Hughes has a number of dream poems, some of which ironically refer to the American Dream. (In “Harlem,” Hughes famously shows what happens to “a dream deferred.”) There is no irony in “I Dream a World,” however. If one is to build a society “where man no other man will scorn,” one must imagine it first. Hughes’s simple but powerful poetry helps us do so.
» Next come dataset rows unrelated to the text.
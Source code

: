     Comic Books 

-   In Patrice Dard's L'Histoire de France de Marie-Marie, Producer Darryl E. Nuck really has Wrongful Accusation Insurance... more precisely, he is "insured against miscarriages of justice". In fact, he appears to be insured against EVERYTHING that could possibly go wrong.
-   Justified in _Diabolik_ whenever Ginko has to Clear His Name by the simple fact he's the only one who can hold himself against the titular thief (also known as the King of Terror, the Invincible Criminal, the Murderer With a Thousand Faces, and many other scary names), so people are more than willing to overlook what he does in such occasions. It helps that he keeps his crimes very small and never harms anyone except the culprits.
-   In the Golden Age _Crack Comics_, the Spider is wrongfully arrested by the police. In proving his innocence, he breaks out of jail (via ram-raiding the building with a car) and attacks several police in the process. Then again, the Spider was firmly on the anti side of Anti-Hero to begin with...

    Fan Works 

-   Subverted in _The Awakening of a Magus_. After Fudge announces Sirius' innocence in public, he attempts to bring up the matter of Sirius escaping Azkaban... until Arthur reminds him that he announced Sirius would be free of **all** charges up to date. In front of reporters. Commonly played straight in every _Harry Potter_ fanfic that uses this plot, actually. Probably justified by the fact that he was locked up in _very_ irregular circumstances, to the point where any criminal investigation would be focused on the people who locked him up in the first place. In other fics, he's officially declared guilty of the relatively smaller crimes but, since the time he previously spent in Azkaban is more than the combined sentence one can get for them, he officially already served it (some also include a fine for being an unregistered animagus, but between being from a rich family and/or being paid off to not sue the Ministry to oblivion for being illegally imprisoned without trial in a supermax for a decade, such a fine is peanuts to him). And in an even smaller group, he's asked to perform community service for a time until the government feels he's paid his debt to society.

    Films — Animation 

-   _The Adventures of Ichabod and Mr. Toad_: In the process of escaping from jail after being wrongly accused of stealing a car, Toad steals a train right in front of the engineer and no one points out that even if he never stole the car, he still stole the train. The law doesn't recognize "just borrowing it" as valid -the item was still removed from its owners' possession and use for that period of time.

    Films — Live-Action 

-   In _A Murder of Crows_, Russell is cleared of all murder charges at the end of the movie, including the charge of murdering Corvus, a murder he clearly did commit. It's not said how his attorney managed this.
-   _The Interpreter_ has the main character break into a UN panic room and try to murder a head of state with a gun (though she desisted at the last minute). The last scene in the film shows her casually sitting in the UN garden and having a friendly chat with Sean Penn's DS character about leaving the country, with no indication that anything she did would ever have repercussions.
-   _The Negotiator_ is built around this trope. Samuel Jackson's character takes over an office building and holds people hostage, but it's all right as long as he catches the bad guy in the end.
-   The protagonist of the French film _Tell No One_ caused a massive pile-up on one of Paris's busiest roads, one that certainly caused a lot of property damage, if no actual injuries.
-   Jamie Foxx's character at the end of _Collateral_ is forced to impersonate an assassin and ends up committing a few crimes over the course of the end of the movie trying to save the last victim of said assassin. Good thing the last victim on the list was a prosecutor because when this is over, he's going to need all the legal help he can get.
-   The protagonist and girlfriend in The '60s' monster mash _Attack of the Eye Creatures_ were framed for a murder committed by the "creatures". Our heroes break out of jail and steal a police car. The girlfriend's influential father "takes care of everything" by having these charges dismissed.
Note how the line “and joy, like a pearl,” breaks the rhythm, calling attention to itself in the process. Joy is at the heart of Hughes’s dreaming.
I Dream a World
By Langston Hughes
I dream a world where man
No other man will scorn,
Where love will bless the earth
And peace its paths adorn
I dream a world where all
Will know sweet freedom's way,
Where greed no longer saps the soul
Nor avarice blights our day.
A world I dream where black or white,
Whatever race you be,
Will share the bounties of the earth
And every man is free,
Where wretchedness will hang its head
And joy, like a pearl,
Attends the needs of all mankind-
Of such I dream, my world!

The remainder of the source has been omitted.